▸ PROBLEM REQUIREMENTS
All lines of the entries with "includegraphics" in them must be listed.

▸ Source texts of formatted documents

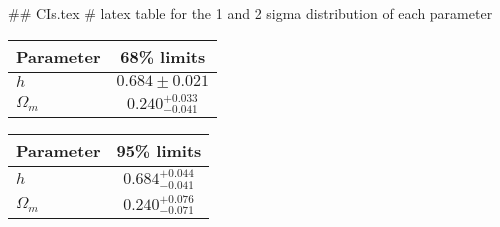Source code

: ## CIs.tex
# latex table for the 1 and 2 sigma distribution of each parameter

\begin{tabular} { l  c}
 Parameter &  68\% limits\\
\hline
{\boldmath$h              $} & $0.684\pm 0.021            $\\
{\boldmath$\Omega_m       $} & $0.240^{+0.033}_{-0.041}   $\\
\hline
\end{tabular}

\begin{tabular} { l  c}
 Parameter &  95\% limits\\
\hline
{\boldmath$h              $} & $0.684^{+0.044}_{-0.041}   $\\
{\boldmath$\Omega_m       $} & $0.240^{+0.076}_{-0.071}   $\\
\hline
\end{tabular}
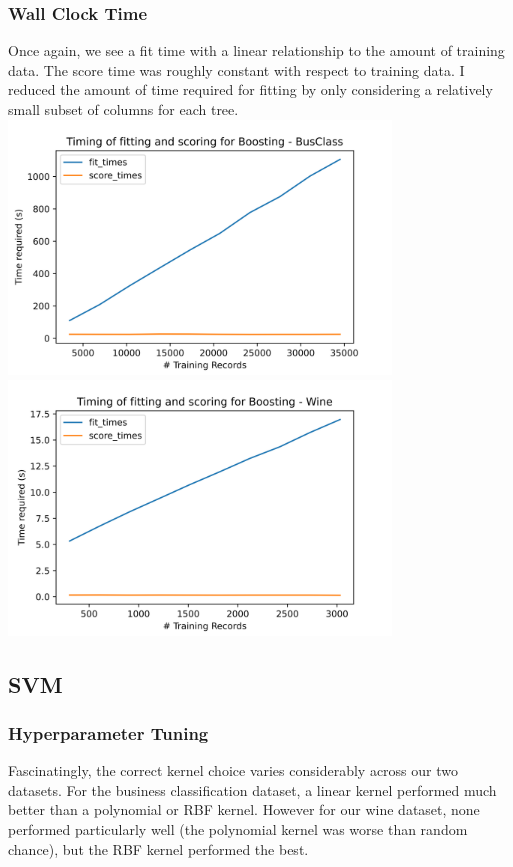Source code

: \documentclass[
	letterpaper, %
]{jdf}
\begin{document}
\subsubsection{Wall Clock Time}
Once again, we see a fit time with a linear relationship to the amount of training data. The score time was roughly constant with respect to training data. I reduced the amount of time required for fitting by only considering a relatively small subset of columns for each tree.
\includegraphics[width=4in]{Figures/BusClass-0920/GBM/time_curve.png}
\includegraphics[width=4in]{Figures/Wine-0921/GBM/time_curve.png}


\subsection{SVM}

\subsubsection{Hyperparameter Tuning}

Fascinatingly, the correct kernel choice varies considerably across our two datasets. For the business classification dataset, a linear kernel performed much better than a polynomial or RBF kernel. However for our wine dataset, none performed particularly well (the polynomial kernel was worse than random chance), but the RBF kernel performed the best.
\end{document}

▸ TASK ANSWER
\includegraphics[width=4in]{Figures/BusClass-0920/GBM/time_curve.png}
\includegraphics[width=4in]{Figures/Wine-0921/GBM/time_curve.png}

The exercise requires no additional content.